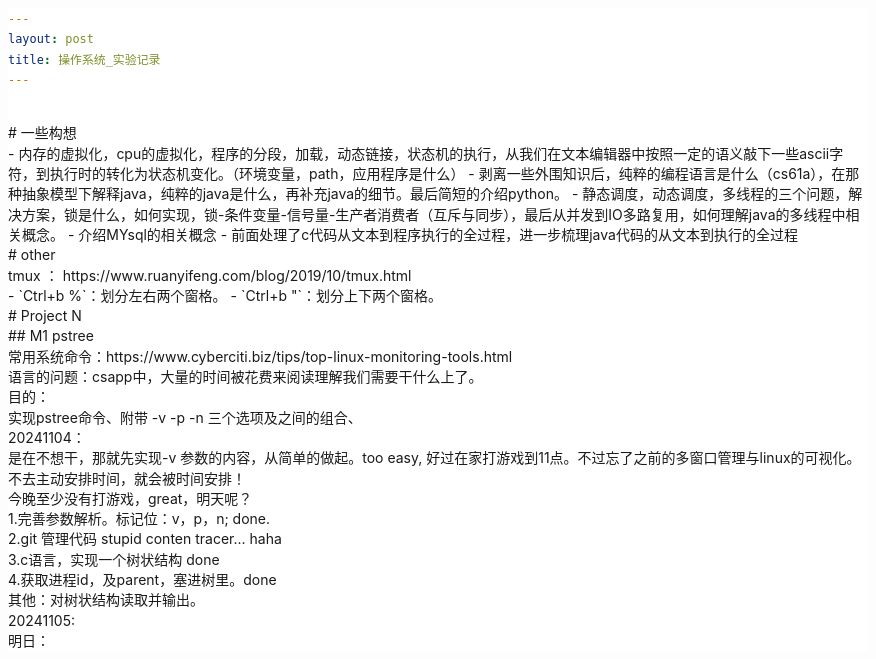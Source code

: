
 ```yaml
---
layout: post
title: 操作系统_实验记录
---
```

<br>
# 一些构想
<br>
- 内存的虚拟化，cpu的虚拟化，程序的分段，加载，动态链接，状态机的执行，从我们在文本编辑器中按照一定的语义敲下一些ascii字符，到执行时的转化为状态机变化。（环境变量，path，应用程序是什么）
- 剥离一些外围知识后，纯粹的编程语言是什么（cs61a），在那种抽象模型下解释java，纯粹的java是什么，再补充java的细节。最后简短的介绍python。
- 静态调度，动态调度，多线程的三个问题，解决方案，锁是什么，如何实现，锁-条件变量-信号量-生产者消费者（互斥与同步），最后从并发到IO多路复用，如何理解java的多线程中相关概念。
- 介绍MYsql的相关概念
- 前面处理了c代码从文本到程序执行的全过程，进一步梳理java代码的从文本到执行的全过程
<br>
# other
<br>
tmux ： https://www.ruanyifeng.com/blog/2019/10/tmux.html
<br>
- `Ctrl+b %`：划分左右两个窗格。
- `Ctrl+b "`：划分上下两个窗格。
<br>
# Project N
<br>
## M1 pstree
<br>
常用系统命令：https://www.cyberciti.biz/tips/top-linux-monitoring-tools.html
<br>
语言的问题：csapp中，大量的时间被花费来阅读理解我们需要干什么上了。
<br>
目的：
<br>
实现pstree命令、附带 -v -p -n 三个选项及之间的组合、
<br>
20241104：
<br>
是在不想干，那就先实现-v 参数的内容，从简单的做起。too easy, 好过在家打游戏到11点。不过忘了之前的多窗口管理与linux的可视化。
<br>
不去主动安排时间，就会被时间安排！
<br>
今晚至少没有打游戏，great，明天呢？
<br>
1.完善参数解析。标记位：v，p，n; done.
<br>
2.git 管理代码  stupid conten tracer... haha
<br>
3.c语言，实现一个树状结构  done
<br>
4.获取进程id，及parent，塞进树里。done
<br>
其他：对树状结构读取并输出。
<br>
20241105:
<br>
明日：
<br>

To do
All that is wanted is the run of lines from the start of the material through the line that holds "- 内存的虚拟化，cpu的虚", retyped exactly, with no pictures.

Reply to the task
Source code

:
 ```yaml
---
layout: post
title: 操作系统_实验记录
---
```

<br>
# 一些构想
<br>
- 内存的虚拟化，cpu的虚拟化，程序的分段，加载，动态链接，状态机的执行，从我们在文本编辑器中按照一定的语义敲下一些ascii字符，到执行时的转化为状态机变化。（环境变量，path，应用程序是什么）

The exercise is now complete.